INSTRUCTIONS FOR THE TASK: Take the data below and extract the lines from the one with "- not intelligent, do" to the one with "- The gateway of a network", inclusive, exactly as written.

Stored data entries:

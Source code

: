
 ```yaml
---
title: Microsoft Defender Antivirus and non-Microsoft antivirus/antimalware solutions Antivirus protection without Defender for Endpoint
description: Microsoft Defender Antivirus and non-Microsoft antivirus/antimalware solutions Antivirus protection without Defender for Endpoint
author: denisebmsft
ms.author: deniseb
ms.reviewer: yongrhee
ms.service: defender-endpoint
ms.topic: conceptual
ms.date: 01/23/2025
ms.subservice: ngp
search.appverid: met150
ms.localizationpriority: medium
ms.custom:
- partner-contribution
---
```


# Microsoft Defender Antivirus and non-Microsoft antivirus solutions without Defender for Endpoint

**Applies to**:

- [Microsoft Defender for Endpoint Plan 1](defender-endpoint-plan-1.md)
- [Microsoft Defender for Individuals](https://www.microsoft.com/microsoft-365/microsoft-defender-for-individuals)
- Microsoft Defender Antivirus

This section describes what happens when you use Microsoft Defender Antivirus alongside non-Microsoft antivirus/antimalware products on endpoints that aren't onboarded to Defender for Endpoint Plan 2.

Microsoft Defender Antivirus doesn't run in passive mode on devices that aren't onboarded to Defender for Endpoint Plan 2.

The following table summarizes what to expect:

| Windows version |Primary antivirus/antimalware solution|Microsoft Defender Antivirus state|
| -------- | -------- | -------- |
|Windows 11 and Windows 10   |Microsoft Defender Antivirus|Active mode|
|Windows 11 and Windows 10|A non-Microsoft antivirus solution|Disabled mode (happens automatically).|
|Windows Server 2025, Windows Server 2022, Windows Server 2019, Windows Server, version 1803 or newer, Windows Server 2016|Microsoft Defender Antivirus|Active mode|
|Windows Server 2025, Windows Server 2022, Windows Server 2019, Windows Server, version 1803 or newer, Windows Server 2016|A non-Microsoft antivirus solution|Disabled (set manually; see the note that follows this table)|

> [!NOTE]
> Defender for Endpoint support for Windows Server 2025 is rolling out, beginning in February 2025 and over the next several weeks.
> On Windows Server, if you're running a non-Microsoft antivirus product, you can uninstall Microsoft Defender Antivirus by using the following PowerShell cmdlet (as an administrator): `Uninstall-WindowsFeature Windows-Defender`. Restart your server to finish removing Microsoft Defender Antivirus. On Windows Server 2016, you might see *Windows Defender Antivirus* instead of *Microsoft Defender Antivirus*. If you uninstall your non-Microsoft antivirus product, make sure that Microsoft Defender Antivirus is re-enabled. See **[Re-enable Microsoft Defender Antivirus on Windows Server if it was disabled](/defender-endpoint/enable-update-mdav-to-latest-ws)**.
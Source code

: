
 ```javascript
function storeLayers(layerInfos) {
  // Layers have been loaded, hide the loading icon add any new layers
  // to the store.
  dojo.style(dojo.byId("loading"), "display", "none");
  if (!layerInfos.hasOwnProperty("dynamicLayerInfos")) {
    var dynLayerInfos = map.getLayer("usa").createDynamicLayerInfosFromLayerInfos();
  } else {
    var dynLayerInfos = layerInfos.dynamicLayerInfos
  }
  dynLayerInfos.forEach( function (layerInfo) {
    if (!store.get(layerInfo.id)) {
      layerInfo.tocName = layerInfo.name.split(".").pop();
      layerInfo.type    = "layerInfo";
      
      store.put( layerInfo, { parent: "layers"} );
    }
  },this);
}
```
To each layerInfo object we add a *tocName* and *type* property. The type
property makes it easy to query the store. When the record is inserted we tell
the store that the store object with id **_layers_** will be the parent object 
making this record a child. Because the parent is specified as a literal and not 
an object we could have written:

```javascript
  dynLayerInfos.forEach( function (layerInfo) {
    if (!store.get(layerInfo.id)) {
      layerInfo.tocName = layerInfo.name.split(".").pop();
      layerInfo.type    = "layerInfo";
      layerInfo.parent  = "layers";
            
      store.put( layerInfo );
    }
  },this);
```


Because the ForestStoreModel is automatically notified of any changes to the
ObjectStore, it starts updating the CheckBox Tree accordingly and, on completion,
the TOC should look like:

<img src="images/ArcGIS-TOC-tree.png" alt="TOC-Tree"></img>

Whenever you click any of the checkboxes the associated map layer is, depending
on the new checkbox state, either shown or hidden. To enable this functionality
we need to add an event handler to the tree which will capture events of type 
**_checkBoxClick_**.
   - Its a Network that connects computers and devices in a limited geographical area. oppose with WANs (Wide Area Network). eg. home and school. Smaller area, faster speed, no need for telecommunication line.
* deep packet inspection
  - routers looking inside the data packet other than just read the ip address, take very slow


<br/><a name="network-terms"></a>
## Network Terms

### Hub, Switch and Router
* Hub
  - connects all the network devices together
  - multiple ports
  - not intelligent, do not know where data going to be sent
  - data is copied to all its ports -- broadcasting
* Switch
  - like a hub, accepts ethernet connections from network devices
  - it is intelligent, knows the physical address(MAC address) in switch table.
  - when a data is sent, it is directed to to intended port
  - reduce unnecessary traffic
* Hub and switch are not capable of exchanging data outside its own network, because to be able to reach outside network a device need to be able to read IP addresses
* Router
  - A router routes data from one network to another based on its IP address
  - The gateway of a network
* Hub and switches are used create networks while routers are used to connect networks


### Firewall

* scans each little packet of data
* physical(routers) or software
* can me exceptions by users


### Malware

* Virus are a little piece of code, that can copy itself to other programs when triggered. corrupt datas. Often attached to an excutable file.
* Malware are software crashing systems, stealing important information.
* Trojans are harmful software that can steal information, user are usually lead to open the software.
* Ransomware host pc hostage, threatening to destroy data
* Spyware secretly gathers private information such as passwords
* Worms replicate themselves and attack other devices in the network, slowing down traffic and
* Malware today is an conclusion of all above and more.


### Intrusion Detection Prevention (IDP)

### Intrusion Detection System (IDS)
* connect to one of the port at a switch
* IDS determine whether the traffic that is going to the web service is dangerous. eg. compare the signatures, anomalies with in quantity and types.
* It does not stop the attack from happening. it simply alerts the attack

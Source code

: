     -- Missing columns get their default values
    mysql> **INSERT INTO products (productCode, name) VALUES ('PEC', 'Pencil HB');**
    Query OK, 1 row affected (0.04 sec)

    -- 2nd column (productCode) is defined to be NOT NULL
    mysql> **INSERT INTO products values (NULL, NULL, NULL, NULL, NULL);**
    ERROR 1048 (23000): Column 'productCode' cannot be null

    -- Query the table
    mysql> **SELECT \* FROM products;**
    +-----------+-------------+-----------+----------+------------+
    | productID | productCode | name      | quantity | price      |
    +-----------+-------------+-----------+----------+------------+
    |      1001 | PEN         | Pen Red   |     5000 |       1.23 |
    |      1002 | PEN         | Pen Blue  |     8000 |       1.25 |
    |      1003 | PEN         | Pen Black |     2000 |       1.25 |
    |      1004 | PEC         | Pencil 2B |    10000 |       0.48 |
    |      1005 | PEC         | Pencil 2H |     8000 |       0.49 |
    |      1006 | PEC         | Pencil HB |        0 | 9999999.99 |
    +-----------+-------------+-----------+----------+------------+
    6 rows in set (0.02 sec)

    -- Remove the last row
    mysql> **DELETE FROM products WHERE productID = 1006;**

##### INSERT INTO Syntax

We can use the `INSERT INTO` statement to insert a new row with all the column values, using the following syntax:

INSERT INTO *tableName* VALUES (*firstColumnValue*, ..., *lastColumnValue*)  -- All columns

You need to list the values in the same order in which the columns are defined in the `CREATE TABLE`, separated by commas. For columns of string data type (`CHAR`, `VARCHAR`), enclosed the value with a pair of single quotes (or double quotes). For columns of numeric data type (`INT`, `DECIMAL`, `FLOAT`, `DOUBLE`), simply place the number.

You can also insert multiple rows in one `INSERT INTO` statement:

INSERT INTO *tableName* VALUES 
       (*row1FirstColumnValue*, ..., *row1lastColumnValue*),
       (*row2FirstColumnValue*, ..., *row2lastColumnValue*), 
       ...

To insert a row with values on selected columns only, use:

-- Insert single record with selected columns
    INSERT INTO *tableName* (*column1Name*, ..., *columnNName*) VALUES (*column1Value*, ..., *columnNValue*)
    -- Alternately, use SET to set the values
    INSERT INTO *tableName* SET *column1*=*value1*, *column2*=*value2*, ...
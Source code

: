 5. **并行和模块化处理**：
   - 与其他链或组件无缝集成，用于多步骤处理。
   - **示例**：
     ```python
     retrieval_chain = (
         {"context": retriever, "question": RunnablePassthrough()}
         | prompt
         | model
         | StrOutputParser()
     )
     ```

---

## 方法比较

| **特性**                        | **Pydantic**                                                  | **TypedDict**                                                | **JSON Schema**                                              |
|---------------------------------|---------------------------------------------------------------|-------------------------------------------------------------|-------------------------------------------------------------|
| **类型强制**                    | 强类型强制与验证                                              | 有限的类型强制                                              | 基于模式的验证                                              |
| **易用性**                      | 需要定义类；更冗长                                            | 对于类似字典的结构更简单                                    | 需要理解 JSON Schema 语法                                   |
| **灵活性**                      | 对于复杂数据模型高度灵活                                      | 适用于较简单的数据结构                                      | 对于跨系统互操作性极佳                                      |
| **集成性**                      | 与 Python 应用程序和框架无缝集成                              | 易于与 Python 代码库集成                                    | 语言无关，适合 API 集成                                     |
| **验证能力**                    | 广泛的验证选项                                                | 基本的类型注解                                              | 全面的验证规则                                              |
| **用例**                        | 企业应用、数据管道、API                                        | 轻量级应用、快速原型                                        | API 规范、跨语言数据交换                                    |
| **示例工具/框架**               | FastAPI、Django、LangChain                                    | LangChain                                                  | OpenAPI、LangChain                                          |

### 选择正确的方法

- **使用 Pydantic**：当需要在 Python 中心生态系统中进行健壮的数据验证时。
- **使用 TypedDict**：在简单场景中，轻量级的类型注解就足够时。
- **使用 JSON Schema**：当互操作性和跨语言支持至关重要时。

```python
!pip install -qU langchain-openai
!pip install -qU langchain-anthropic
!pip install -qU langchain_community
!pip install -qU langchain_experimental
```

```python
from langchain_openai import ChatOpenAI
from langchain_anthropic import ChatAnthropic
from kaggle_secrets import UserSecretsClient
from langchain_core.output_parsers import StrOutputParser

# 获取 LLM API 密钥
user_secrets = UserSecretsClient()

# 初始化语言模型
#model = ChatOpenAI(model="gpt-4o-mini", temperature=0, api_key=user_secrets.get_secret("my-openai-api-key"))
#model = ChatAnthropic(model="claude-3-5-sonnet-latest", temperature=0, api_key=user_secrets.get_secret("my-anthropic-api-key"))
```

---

SOLUTION TO THIS EXERCISE:
  - not intelligent, do not know where data going to be sent
  - data is copied to all its ports -- broadcasting
* Switch
  - like a hub, accepts ethernet connections from network devices
  - it is intelligent, knows the physical address(MAC address) in switch table.
  - when a data is sent, it is directed to to intended port
  - reduce unnecessary traffic
* Hub and switch are not capable of exchanging data outside its own network, because to be able to reach outside network a device need to be able to read IP addresses
* Router
  - A router routes data from one network to another based on its IP address
  - The gateway of a network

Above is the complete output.